■ TASK
Of all the lines in the entries below, give again exactly those starting at the line containing "kernel, Sigma0, which" and ending at the line containing "they decide how", both ends included, and no others.

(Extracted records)
-.-.-
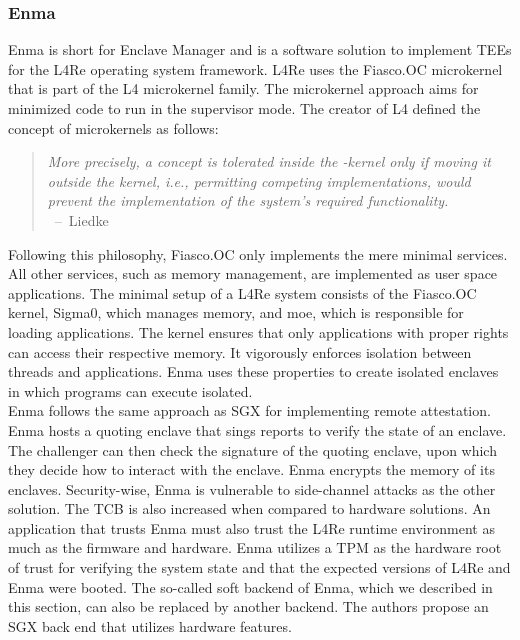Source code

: \subsubsection{Enma}
\label{sec:20:enma}
Enma is short for Enclave Manager and is a software solution to implement TEEs
for the L4Re operating system framework. \cite{reitz_isolierende_2019}
L4Re uses the Fiasco.OC microkernel that is part of the L4 microkernel family.
The microkernel approach aims for minimized code to run in the supervisor mode.
The creator of L4 defined the concept of microkernels as follows:

\begin{quote}
    \textit{ More precisely, a concept is tolerated inside the \mu-kernel only
        if moving it outside the kernel, i.e., permitting competing
        implementations, would prevent the implementation of the system's
        required functionality. \\
    }
    \mbox{ -- Liedke\cite{liedtke1995micro}}
\end{quote}


Following this philosophy, Fiasco.OC only implements the mere minimal services.
All other services, such as memory management, are implemented as user space
applications. The minimal setup of a L4Re system consists of the Fiasco.OC
kernel, Sigma0, which manages memory, and moe, which is responsible for loading
applications. The kernel ensures that only applications with proper rights can
access their respective memory. It vigorously enforces isolation between threads
and applications. Enma uses these properties to create isolated enclaves in
which programs can execute isolated.\\

Enma follows the same approach as SGX for implementing remote attestation. Enma
hosts a quoting enclave that sings reports to verify the state of an enclave.
The challenger can then check the signature of the quoting enclave, upon which
they decide how to interact with the enclave. Enma encrypts the memory of its
enclaves. Security-wise, Enma is vulnerable to side-channel attacks as the other
solution. The TCB is also increased when compared to hardware solutions. An
application that trusts Enma must also trust the L4Re runtime environment as
much as the firmware and hardware. Enma utilizes a TPM as the hardware root of
trust for verifying the system state and that the expected versions of L4Re and
Enma were booted. The so-called soft backend of Enma, which we described in this
section, can also be replaced by another backend. The authors propose an SGX
back end that utilizes hardware features.

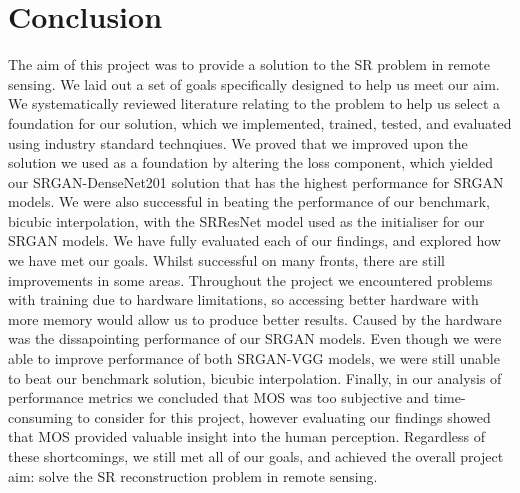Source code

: \section{Conclusion}
The aim of this project was to provide a solution to the SR problem in remote sensing. We laid out a set of goals specifically designed to help us meet our aim. We systematically reviewed literature relating to the problem to help us select a foundation for our solution, which we implemented, trained, tested, and evaluated using industry standard technqiues. We proved that we improved upon the solution we used as a foundation by altering the loss component, which yielded our SRGAN-DenseNet201 solution that has the highest performance for SRGAN models. We were also successful in beating the performance of our benchmark, bicubic interpolation, with the SRResNet model used as the initialiser for our SRGAN models. We have fully evaluated each of our findings, and explored how we have met our goals. Whilst successful on many fronts, there are still improvements in some areas. Throughout the project we encountered problems with training due to hardware limitations, so accessing better hardware with more memory would allow us to produce better results. Caused by the hardware was the dissapointing performance of our SRGAN models. Even though we were able to improve performance of both SRGAN-VGG models, we were still unable to beat our benchmark solution, bicubic interpolation. Finally, in our analysis of performance metrics we concluded that MOS was too subjective and time-consuming to consider for this project, however evaluating our findings showed that MOS provided valuable insight into the human perception. Regardless of these shortcomings, we still met all of our goals, and achieved the overall project aim: solve the SR reconstruction problem in remote sensing.

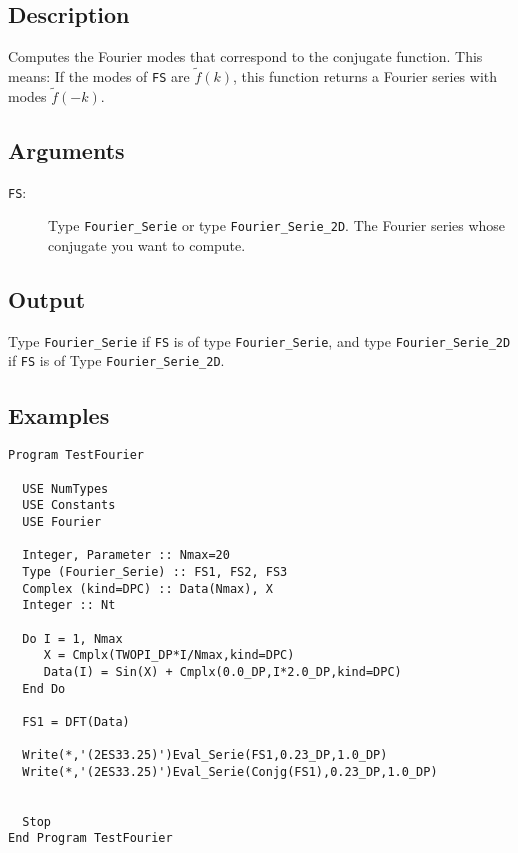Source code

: \subsection{Description}

Computes the Fourier modes that correspond to the conjugate
function. This means: If the modes of \texttt{FS} are $\tilde f(k)$,
this function returns a Fourier series with modes $\tilde f(-k)$.

\subsection{Arguments}

\begin{description}
\item[\texttt{FS}:] Type \texttt{Fourier\_Serie} or type
  \texttt{Fourier\_Serie\_2D}. The Fourier series whose conjugate you
  want to compute.
\end{description}

\subsection{Output}

Type \texttt{Fourier\_Serie} if \texttt{FS} is of type
\texttt{Fourier\_Serie}, and type \texttt{Fourier\_Serie\_2D} if
\texttt{FS} is of Type \texttt{Fourier\_Serie\_2D}.

\subsection{Examples}

\begin{lstlisting}[emph=Conjg,
                   emphstyle=\color{blue},
                   frame=trBL,
                   caption=Computing the Conjugate Fourier Series.,
                   label=conjg]
Program TestFourier

  USE NumTypes
  USE Constants
  USE Fourier

  Integer, Parameter :: Nmax=20
  Type (Fourier_Serie) :: FS1, FS2, FS3
  Complex (kind=DPC) :: Data(Nmax), X
  Integer :: Nt

  Do I = 1, Nmax
     X = Cmplx(TWOPI_DP*I/Nmax,kind=DPC)
     Data(I) = Sin(X) + Cmplx(0.0_DP,I*2.0_DP,kind=DPC)
  End Do

  FS1 = DFT(Data)

  Write(*,'(2ES33.25)')Eval_Serie(FS1,0.23_DP,1.0_DP)
  Write(*,'(2ES33.25)')Eval_Serie(Conjg(FS1),0.23_DP,1.0_DP)


  Stop
End Program TestFourier
\end{lstlisting}

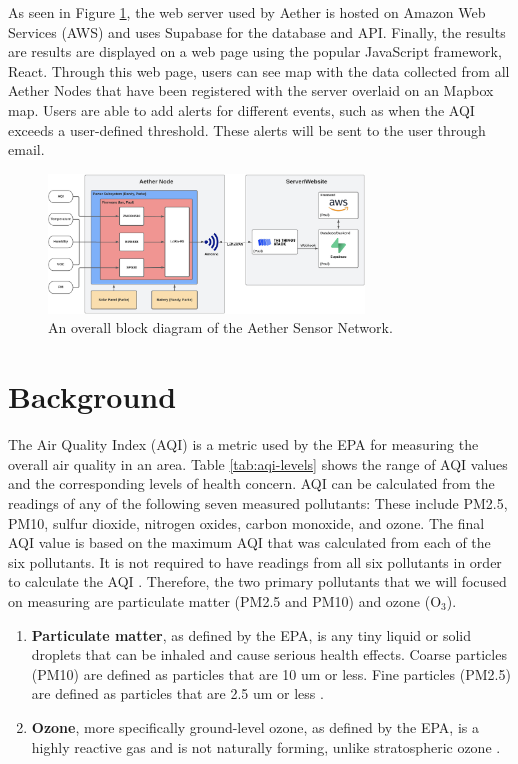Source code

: \documentclass[conference]{IEEEtran}
\begin{document}
As seen in Figure \ref{fig:overall-bd}, the web server used by Aether is hosted on Amazon Web Services (AWS) and uses Supabase for the database and API. Finally, the results are results are displayed on a web page using the popular JavaScript framework, React. Through this web page, users can see map with the data collected from all Aether Nodes that have been registered with the server overlaid on an Mapbox map. Users are able to add alerts for different events, such as when the AQI exceeds a user-defined threshold. These alerts will be sent to the user through email.

\begin{figure}[b]
    \centering
    \includegraphics[width=3.3in]{img/aether-overall-bd.jpeg}
    \caption{An overall block diagram of the Aether Sensor Network.}
    \label{fig:overall-bd}
\end{figure}

\section{Background}

The Air Quality Index (AQI) is a metric used by the EPA for measuring the overall air quality in an area. Table \ref{tab:aqi-levels} shows the range of AQI values and the corresponding levels of health concern. AQI can be calculated from the readings of any of the following seven measured pollutants: These include PM2.5, PM10, sulfur dioxide, nitrogen oxides, carbon monoxide, and ozone. The final AQI value is based on the maximum AQI that was calculated from each of the six pollutants. It is not required to have readings from all six pollutants in order to calculate the AQI \cite{background-aqi}. Therefore, the two primary pollutants that we will focused on measuring are particulate matter (PM2.5 and PM10) and ozone (O$_3$).

\begin{enumerate}
    \item \textbf{Particulate matter}, as defined by the EPA, is any tiny liquid or solid droplets that can be inhaled and cause serious health effects. Coarse particles (PM10) are defined as particles that are 10 um or less. Fine particles (PM2.5) are defined as particles that are 2.5 um or less \cite{background-pm}.
    \item \textbf{Ozone}, more specifically ground-level ozone, as defined by the EPA, is a highly reactive gas and is not naturally forming, unlike stratospheric ozone \cite{background-ozone}.
\end{enumerate}
\end{document}
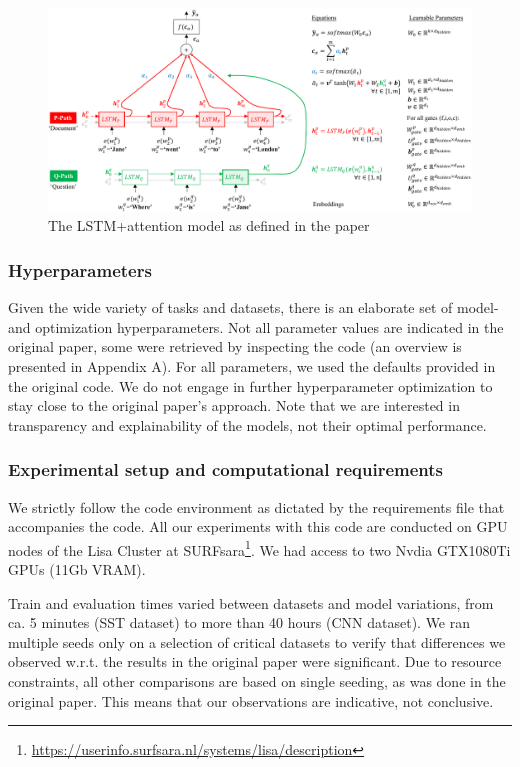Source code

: \begin{figure}[h!]
\centering
\includegraphics[width=1.0\linewidth]{./figures/model_arch_cropped_.pdf}
\caption{The LSTM+attention model as defined in the paper}
\label{fig:model_arch}
\end{figure}

\subsubsection{Hyperparameters}
Given the wide variety of tasks and datasets, there is an elaborate set of model- and optimization hyperparameters. Not all parameter values are indicated in the original paper, some were retrieved by inspecting the code (an overview is presented in Appendix A). For all parameters, we used the defaults provided in the original code. We do not engage in further hyperparameter optimization to stay close to the original paper's approach. Note that we are interested in transparency and explainability of the models, not their optimal performance.  

\subsubsection{Experimental setup and computational requirements}
We strictly follow the code environment as dictated by the requirements file that accompanies the code. All our experiments with this code are conducted on GPU nodes of the Lisa Cluster at SURFsara\footnote{\url{https://userinfo.surfsara.nl/systems/lisa/description}}. We had access to two Nvdia GTX1080Ti GPUs (11Gb VRAM). 

Train and evaluation times varied between datasets and model variations, from ca. 5 minutes (SST dataset) to more than 40 hours (CNN dataset). We ran multiple seeds only on a selection of critical datasets to verify that differences we observed w.r.t. the results in the original paper were significant. Due to resource constraints, all other comparisons are based on single seeding, as was done in the original paper. This means that our observations are indicative, not conclusive.

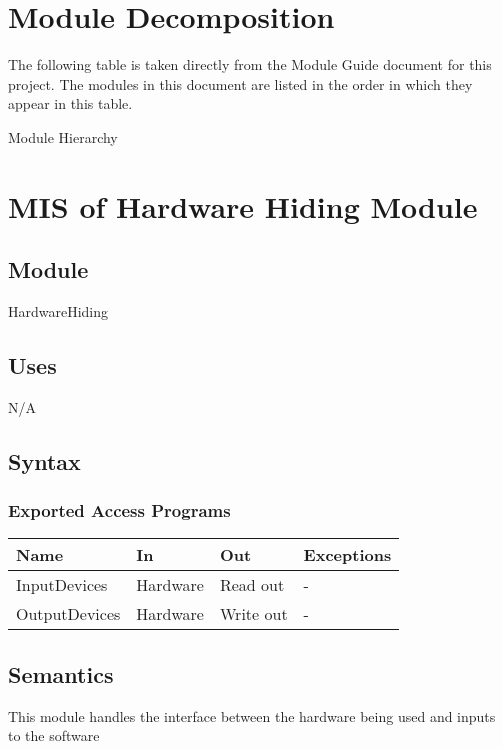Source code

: \documentclass[12pt, titlepage]{article}
\begin{document}
\section{Module Decomposition}

The following table is taken directly from the Module Guide document for this
project. The modules in this document are listed in the order in which they
appear in this table.

\begin{table}[h!]
    \centering
    
    \caption{Module Hierarchy}
    \label{TblMH}
\end{table}

\newpage

\section{MIS of Hardware Hiding Module} \label{Mod:HH}

\subsection{Module}
HardwareHiding

\subsection{Uses}
N/A

\subsection{Syntax}

\subsubsection{Exported Access Programs}

\begin{center}
    \begin{tabular}{p{3cm} p{4cm} p{4cm} p{2cm}}
        \hline
        \textbf{Name} & \textbf{In} & \textbf{Out} & \textbf{Exceptions} \\
        \hline
        InputDevices & Hardware & Read out & - \\
        OutputDevices & Hardware & Write out & - \\
        \hline
    \end{tabular}
\end{center}

\subsection{Semantics}
This module handles the interface between the hardware being used and inputs to
the software
\end{document}
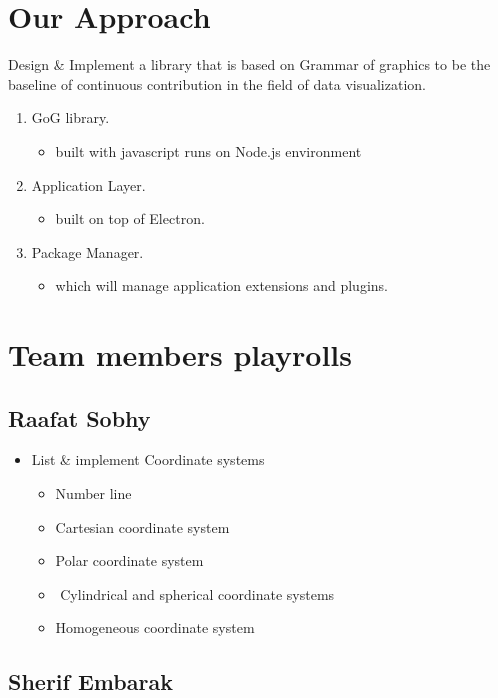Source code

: \documentclass[12pt]{article}
\begin{document}
\section{Our Approach}
Design \& Implement a library that is based on Grammar of graphics to be the baseline of continuous contribution in the field of data visualization. \\
\begin{enumerate}
\item GoG library.
\begin{itemize}
\item built with javascript runs on Node.js environment
\end{itemize}
\item Application Layer.
\begin{itemize}
\item built on top of Electron.
\end{itemize}
\item Package Manager.
\begin{itemize}
\item which will manage application extensions and plugins.
\end{itemize}
\end{enumerate}

\section{Team members playrolls}
\subsection{Raafat Sobhy}
\begin{itemize}
\item List \& implement Coordinate systems
\begin{itemize}
\item Number line
­\item Cartesian coordinate system
\item Polar coordinate system
\item ­ Cylindrical and spherical coordinate systems
\item Homogeneous coordinate system
\end{itemize}
\end{itemize}
\subsection{Sherif Embarak}
\end{document}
-.-.-
■ THE COMPLETED TASK
kernel, Sigma0, which manages memory, and moe, which is responsible for loading
applications. The kernel ensures that only applications with proper rights can
access their respective memory. It vigorously enforces isolation between threads
and applications. Enma uses these properties to create isolated enclaves in
which programs can execute isolated.\\

Enma follows the same approach as SGX for implementing remote attestation. Enma
hosts a quoting enclave that sings reports to verify the state of an enclave.
The challenger can then check the signature of the quoting enclave, upon which
they decide how to interact with the enclave. Enma encrypts the memory of its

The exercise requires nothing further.